[PROVIDED RECORDS]

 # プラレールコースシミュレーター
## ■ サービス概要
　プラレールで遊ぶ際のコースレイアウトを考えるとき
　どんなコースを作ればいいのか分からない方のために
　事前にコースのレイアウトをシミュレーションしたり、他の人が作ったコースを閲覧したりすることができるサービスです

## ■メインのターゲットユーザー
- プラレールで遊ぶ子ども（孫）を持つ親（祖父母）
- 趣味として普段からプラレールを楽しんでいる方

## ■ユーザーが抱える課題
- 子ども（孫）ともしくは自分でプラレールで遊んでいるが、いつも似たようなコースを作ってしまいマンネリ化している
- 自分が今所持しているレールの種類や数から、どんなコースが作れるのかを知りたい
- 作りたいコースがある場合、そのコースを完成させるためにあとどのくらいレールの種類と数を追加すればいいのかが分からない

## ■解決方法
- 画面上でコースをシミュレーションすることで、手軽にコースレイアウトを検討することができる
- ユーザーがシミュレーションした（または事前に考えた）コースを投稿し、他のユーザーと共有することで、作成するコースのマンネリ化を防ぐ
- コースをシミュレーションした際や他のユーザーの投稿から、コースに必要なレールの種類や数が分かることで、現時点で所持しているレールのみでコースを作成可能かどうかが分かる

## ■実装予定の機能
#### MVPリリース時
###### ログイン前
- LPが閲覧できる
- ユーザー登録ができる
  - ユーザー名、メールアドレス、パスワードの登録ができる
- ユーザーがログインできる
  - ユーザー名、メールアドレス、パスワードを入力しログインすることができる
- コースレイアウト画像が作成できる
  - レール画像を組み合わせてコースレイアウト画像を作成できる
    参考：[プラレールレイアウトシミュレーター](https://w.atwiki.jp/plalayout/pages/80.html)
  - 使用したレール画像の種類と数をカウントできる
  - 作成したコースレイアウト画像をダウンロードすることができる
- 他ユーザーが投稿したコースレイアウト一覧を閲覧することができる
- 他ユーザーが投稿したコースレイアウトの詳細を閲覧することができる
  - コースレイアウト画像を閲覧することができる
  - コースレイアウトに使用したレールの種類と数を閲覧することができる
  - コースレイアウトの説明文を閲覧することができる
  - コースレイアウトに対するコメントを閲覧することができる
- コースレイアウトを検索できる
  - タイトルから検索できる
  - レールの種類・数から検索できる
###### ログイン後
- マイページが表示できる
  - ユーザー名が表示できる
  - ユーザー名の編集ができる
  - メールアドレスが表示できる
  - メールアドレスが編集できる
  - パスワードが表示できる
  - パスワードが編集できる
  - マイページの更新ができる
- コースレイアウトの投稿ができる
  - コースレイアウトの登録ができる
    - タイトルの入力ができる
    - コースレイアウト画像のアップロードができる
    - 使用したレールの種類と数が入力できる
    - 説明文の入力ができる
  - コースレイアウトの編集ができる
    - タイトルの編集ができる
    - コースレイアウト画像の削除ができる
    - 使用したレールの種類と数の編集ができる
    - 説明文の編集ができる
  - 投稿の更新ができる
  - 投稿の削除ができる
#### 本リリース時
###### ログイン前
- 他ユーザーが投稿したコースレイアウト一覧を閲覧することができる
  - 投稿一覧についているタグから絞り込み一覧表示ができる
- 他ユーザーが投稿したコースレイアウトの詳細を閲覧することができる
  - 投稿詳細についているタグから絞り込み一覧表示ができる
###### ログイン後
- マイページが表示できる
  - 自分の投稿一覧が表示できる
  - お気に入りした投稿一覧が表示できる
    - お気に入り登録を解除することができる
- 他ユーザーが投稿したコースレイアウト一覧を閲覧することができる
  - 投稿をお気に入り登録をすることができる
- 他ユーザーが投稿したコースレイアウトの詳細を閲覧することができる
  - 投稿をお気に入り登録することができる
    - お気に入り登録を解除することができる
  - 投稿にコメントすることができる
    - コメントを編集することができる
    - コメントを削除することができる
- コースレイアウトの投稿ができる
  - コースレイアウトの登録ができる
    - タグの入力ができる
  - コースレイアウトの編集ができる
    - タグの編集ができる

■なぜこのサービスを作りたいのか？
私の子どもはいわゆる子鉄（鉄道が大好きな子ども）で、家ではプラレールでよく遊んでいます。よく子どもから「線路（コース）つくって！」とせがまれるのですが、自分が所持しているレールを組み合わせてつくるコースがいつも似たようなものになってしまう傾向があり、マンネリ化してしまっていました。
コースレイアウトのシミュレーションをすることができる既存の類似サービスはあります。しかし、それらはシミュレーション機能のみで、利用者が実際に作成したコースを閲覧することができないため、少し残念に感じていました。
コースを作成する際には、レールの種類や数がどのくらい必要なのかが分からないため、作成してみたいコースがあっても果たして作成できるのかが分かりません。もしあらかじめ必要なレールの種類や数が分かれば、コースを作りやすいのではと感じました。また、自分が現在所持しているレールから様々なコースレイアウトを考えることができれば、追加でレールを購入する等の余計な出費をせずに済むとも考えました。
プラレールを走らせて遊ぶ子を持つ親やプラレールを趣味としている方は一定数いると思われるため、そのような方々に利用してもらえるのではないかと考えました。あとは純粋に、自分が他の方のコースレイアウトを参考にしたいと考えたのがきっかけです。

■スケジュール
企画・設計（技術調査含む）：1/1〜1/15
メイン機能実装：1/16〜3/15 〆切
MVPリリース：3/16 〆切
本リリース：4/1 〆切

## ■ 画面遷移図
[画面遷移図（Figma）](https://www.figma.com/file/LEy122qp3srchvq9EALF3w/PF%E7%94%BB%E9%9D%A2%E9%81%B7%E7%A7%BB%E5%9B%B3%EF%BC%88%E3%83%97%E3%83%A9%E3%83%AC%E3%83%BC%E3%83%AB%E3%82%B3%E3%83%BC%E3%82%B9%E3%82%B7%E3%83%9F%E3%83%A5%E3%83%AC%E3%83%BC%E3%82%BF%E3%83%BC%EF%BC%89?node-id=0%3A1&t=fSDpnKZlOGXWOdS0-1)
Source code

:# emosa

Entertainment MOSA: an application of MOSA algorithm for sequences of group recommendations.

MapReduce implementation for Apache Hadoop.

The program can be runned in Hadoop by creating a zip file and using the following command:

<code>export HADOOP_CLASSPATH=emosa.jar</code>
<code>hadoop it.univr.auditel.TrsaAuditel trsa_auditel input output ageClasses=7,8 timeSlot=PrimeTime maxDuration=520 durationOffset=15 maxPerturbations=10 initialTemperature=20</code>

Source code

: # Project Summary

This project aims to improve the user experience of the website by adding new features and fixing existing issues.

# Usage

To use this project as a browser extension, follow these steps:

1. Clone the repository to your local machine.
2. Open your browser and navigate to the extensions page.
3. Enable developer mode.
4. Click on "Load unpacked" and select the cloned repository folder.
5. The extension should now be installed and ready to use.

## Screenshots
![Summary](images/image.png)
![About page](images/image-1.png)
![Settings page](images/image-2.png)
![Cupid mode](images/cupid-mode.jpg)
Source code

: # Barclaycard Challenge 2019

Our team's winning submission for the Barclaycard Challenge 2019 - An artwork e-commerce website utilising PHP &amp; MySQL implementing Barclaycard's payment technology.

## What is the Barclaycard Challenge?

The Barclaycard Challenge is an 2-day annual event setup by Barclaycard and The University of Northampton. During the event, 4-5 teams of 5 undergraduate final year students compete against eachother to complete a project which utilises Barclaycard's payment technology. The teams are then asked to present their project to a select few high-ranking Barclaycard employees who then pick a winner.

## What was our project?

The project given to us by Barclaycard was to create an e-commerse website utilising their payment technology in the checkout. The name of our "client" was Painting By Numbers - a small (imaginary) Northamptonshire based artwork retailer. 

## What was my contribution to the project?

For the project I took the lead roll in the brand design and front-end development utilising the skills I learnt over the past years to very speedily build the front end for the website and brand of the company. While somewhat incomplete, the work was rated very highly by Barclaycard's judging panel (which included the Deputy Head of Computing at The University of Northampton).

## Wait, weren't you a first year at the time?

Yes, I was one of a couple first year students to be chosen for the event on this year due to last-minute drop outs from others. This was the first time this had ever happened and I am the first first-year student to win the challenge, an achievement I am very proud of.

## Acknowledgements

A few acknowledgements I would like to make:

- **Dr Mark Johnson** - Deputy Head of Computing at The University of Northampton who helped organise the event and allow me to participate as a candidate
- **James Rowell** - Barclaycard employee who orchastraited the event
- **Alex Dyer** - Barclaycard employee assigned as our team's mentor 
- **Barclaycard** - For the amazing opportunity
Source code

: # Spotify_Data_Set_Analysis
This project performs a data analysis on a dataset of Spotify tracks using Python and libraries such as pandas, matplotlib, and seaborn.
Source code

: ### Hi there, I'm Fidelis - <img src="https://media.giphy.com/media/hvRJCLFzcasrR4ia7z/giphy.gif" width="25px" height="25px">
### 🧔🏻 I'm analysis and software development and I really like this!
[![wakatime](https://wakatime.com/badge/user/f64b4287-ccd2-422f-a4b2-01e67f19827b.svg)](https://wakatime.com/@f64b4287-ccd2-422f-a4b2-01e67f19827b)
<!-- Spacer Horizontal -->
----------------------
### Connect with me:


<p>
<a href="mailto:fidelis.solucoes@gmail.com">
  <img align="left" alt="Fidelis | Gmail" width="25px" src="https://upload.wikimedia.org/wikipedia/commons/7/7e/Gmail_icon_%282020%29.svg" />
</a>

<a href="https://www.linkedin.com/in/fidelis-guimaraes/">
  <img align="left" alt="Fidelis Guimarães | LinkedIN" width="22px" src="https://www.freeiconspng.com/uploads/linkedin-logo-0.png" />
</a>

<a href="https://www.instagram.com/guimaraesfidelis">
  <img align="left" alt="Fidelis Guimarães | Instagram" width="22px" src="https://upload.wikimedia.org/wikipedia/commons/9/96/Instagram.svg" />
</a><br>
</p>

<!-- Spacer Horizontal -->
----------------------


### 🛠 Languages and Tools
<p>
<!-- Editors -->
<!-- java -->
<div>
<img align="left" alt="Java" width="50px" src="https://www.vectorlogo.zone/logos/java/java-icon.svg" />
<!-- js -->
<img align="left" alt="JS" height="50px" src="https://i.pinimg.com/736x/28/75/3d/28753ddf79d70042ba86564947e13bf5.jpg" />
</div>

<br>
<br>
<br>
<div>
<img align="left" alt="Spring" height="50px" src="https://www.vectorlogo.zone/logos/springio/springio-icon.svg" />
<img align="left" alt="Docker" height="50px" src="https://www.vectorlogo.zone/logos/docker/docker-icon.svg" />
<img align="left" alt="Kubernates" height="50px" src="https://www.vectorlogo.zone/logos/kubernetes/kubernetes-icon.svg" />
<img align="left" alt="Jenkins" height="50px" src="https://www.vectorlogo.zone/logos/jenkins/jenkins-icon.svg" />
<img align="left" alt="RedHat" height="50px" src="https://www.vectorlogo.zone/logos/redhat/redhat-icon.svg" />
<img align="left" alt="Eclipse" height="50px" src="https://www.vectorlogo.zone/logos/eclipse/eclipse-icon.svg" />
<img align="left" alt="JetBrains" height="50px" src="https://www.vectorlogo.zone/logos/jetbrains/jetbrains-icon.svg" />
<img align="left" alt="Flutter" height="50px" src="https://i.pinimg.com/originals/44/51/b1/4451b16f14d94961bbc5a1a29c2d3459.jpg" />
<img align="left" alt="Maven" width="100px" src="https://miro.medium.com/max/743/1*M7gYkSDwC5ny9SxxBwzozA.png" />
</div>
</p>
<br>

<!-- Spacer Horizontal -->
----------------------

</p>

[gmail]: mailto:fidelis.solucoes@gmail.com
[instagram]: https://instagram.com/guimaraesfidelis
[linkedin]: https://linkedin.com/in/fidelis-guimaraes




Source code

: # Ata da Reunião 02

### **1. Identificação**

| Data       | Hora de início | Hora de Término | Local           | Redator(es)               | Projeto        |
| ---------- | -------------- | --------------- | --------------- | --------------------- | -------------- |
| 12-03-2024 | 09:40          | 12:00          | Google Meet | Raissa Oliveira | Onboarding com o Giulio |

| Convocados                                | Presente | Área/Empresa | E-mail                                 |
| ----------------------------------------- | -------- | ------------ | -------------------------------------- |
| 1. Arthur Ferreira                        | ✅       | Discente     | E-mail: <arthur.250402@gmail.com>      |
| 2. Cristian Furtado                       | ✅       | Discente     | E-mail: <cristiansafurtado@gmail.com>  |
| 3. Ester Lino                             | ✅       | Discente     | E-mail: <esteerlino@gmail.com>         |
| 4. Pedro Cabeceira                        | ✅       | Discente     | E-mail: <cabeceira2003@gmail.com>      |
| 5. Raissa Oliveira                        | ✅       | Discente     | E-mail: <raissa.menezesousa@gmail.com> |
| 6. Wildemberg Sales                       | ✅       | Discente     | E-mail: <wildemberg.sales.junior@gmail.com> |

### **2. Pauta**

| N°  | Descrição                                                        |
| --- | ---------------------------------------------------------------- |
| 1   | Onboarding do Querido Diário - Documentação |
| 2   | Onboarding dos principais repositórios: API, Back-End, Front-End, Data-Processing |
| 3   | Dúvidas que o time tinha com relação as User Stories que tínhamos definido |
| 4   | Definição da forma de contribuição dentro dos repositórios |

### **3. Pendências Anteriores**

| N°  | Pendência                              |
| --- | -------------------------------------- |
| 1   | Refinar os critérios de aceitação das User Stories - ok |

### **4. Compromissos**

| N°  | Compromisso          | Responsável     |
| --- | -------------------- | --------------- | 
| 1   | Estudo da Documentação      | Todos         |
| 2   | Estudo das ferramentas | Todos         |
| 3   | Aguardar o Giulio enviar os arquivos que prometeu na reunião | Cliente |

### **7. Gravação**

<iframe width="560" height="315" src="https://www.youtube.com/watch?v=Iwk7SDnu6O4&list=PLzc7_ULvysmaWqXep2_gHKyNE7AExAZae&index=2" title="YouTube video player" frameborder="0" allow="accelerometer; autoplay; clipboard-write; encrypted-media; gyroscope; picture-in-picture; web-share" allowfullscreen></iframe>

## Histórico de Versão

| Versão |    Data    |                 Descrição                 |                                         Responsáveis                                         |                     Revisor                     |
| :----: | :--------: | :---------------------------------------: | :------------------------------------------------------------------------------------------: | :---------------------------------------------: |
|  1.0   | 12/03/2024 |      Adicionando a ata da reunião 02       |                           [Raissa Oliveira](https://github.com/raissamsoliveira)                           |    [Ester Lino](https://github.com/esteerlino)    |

[/PROVIDED RECORDS]

* YOUR INSTRUCTIONS: Return a copy of each line in the records above that has "guimaraesfidelis" in it.

* TASK OUTPUT:
<a href="https://www.instagram.com/guimaraesfidelis">
[instagram]: https://instagram.com/guimaraesfidelis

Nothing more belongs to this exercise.